• EXERCISE DETAILS
Tell me how many lines in the entries below contain the word "LaTeX"; reply with the number and nothing else.

• EXERCISE INPUTS

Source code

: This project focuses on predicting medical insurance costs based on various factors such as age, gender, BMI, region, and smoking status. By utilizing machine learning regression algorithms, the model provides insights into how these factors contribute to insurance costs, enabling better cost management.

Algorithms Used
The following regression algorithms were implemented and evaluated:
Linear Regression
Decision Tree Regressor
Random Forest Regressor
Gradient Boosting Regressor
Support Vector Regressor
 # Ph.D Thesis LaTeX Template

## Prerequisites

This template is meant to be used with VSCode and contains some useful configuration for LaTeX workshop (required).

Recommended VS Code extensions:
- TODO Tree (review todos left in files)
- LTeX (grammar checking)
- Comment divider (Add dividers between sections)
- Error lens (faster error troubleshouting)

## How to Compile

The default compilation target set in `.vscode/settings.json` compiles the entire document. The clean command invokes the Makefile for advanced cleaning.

• WRITTEN RESPONSE
2